A later paper by Hirsch recommends the world urgently begin spending $1 trillion per year in crash programs for at least a decade, preferably two, before peaking. Obviously, nothing like the kind of efforts envisaged have yet begun. Hirsch was not asked to speculate on when the peak was likely to occur.
[In retrospect, the peak ocurred between 2000-2005; by 2011 we have quietly entered the decline phase. Although the West is in a double dip recession, gas prices have only slightly declined. Asian markets are absorbing production. Western commercial petroleum bulk storage is the lowest in years, while production cannot rebuild stocks to capacity. Its slow, its quiet. Who’s upset, yet? -Mr Larry]
C. The Olduvai Theory
The theory is a proposed way of measuring industrial civilization by a single ratio – world annual energy use to population. The important idea is that, unlike previous civilizations which have risen and fallen to be replaced by others, industrial civilization would be the last because we would have used up all the easily obtainable resources (oil, coal, minerals) which are necessary for a civilization to form.

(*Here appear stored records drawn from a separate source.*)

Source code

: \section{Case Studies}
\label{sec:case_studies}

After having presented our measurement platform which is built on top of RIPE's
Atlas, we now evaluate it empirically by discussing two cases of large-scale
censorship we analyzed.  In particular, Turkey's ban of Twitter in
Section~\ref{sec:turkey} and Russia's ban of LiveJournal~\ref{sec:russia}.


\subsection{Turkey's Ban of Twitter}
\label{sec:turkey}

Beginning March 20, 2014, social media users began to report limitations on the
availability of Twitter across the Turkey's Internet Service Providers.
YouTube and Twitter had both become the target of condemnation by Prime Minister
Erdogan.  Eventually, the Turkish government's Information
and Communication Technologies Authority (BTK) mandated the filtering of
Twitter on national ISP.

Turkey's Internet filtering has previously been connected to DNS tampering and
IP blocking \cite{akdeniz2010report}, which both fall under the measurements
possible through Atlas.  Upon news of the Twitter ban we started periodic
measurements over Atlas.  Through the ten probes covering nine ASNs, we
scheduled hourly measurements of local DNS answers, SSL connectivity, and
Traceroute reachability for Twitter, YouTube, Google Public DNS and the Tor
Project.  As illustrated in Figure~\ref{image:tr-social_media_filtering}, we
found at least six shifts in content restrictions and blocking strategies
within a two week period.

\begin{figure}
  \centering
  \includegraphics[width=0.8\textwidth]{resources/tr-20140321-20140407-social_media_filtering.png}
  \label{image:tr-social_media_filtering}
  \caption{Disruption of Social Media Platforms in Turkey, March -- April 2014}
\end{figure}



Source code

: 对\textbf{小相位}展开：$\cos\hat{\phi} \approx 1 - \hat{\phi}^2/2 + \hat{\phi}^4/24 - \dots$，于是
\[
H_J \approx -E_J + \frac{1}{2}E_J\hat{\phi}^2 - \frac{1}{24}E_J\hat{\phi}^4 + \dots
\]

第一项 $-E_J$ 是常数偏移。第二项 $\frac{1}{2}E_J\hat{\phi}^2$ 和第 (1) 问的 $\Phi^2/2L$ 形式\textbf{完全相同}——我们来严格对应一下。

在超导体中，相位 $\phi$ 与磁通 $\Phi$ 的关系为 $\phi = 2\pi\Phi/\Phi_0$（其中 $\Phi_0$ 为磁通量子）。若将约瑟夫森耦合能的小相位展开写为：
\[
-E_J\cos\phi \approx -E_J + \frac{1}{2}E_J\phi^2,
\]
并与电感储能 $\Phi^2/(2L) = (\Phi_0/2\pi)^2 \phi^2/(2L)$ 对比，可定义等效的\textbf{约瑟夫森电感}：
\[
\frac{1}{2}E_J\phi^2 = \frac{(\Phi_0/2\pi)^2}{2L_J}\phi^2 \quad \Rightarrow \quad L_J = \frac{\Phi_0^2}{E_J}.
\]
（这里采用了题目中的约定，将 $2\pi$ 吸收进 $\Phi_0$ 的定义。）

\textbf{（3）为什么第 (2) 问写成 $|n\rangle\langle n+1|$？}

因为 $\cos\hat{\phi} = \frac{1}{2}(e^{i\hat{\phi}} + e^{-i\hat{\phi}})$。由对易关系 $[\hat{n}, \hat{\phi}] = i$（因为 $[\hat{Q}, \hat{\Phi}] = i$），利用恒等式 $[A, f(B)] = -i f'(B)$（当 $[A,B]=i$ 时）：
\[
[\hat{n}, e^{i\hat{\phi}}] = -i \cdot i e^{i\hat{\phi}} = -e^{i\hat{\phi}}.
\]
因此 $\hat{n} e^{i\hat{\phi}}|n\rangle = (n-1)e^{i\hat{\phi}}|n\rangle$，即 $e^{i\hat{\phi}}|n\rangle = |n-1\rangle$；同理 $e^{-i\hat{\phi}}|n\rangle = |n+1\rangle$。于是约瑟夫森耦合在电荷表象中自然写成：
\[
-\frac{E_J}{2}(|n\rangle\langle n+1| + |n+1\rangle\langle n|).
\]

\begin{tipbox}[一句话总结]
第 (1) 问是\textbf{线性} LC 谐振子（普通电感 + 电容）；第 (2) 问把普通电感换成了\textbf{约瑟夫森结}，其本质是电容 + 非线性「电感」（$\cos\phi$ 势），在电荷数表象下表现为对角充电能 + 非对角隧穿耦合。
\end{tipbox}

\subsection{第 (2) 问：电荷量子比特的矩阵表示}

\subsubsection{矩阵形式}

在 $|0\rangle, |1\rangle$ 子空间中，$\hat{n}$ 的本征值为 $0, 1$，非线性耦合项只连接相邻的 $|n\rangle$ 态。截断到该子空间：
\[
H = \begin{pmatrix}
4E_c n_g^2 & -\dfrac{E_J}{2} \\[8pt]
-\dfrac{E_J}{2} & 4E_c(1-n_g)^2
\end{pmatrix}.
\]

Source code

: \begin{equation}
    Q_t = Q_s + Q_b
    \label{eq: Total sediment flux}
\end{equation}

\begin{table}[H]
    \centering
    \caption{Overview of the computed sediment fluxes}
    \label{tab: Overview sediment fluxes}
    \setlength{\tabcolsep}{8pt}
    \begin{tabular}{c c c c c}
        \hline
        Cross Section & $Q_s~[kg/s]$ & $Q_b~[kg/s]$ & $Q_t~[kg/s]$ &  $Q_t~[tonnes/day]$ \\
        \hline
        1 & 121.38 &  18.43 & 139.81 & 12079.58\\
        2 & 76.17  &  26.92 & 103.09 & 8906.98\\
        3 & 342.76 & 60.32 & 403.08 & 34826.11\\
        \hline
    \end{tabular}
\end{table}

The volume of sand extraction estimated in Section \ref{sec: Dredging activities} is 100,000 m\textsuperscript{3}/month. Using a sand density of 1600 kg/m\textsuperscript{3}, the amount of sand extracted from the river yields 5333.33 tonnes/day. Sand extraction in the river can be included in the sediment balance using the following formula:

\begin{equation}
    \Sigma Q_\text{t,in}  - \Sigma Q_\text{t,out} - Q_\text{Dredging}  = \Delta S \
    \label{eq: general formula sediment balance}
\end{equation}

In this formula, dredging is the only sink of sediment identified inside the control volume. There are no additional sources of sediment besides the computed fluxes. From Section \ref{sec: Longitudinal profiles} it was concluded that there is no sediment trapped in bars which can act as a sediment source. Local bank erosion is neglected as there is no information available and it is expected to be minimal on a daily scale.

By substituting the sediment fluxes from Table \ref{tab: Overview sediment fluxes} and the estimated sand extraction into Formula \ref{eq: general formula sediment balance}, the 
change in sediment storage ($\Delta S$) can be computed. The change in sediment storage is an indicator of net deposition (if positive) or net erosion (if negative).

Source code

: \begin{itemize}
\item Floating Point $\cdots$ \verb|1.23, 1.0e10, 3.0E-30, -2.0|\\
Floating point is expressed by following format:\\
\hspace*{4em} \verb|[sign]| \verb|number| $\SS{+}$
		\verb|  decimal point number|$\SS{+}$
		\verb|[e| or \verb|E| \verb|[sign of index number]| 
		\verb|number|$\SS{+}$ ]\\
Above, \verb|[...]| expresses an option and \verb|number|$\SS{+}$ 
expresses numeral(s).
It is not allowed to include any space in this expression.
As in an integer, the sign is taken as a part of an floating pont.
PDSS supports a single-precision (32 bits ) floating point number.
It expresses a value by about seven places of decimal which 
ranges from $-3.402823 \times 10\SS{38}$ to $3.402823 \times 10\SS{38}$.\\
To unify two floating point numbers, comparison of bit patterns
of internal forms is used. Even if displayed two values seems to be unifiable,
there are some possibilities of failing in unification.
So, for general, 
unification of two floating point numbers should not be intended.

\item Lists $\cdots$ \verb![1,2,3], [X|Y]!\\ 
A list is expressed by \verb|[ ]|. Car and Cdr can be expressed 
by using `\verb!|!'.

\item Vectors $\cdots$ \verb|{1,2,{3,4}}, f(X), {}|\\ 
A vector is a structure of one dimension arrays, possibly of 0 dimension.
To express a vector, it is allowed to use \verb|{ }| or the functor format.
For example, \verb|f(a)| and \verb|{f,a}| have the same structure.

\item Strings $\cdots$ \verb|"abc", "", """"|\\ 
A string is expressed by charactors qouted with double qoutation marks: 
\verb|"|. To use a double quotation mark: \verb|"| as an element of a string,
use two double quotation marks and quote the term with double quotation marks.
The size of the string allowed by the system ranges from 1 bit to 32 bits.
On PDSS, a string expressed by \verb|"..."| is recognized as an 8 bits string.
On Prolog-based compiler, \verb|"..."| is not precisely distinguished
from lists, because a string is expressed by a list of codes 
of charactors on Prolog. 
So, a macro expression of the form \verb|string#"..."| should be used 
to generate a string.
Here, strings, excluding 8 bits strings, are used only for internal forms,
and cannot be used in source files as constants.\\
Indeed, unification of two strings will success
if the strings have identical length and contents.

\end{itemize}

The theory is defined by the ratio of world energy production (use) and world population. The details are worked out. The theory is easy. It states that the life expectancy of Industrial Civilization is less than or equal to 100 years: 1930–2030.
World energy production per capita from 1945 to 1973 grew at a breakneck speed of 3.45%/year. Next from 1973 to the all-time peak in 1979, it slowed to a sluggish 0.64%/year. Then suddenly – and for the first time in history – energy production per capita took a long-term decline of 0.33%/year from 1979 to 1999. The Olduvai theory explains the 1979 peak and the subsequent decline. More to the point, it says that energy production per capita will fall to its 1930 value by 2030, thus giving Industrial Civilization a lifetime of less than or equal to 100 years.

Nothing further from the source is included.